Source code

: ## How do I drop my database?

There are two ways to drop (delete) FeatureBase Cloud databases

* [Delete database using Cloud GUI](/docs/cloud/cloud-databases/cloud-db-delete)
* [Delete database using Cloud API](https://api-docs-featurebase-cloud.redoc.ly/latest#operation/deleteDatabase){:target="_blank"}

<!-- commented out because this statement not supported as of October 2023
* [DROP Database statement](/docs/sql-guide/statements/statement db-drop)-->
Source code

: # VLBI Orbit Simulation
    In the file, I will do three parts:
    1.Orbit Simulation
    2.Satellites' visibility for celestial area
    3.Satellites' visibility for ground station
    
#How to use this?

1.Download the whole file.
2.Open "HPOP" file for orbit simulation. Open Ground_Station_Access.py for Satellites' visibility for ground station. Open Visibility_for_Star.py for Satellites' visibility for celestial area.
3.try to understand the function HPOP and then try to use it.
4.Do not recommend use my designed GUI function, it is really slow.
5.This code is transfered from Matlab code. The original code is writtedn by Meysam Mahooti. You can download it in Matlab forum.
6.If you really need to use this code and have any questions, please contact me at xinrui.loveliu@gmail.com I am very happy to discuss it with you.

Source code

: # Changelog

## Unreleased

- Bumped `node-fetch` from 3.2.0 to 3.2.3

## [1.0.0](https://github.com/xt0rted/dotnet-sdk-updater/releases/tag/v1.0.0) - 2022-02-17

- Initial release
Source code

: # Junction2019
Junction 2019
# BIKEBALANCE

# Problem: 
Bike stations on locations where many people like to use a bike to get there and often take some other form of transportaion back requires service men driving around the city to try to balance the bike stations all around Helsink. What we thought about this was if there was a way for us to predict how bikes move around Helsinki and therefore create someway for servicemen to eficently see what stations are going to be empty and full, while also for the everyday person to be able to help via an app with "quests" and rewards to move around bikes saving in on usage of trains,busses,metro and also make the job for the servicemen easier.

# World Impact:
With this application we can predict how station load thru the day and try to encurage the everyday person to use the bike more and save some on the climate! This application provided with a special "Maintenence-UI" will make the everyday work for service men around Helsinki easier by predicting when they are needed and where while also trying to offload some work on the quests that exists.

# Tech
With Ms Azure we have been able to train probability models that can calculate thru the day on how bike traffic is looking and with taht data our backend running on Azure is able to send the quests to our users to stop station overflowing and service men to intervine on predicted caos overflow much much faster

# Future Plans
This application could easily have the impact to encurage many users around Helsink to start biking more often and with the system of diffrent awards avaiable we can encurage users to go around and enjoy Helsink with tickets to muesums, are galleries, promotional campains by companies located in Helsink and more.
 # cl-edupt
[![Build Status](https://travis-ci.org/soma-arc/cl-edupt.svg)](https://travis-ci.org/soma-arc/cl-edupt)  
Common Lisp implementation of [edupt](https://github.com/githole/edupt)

************

Task item =>
Based on the material above, how many lines contain the string "that"? State the number alone.

Result of the exercise =>
2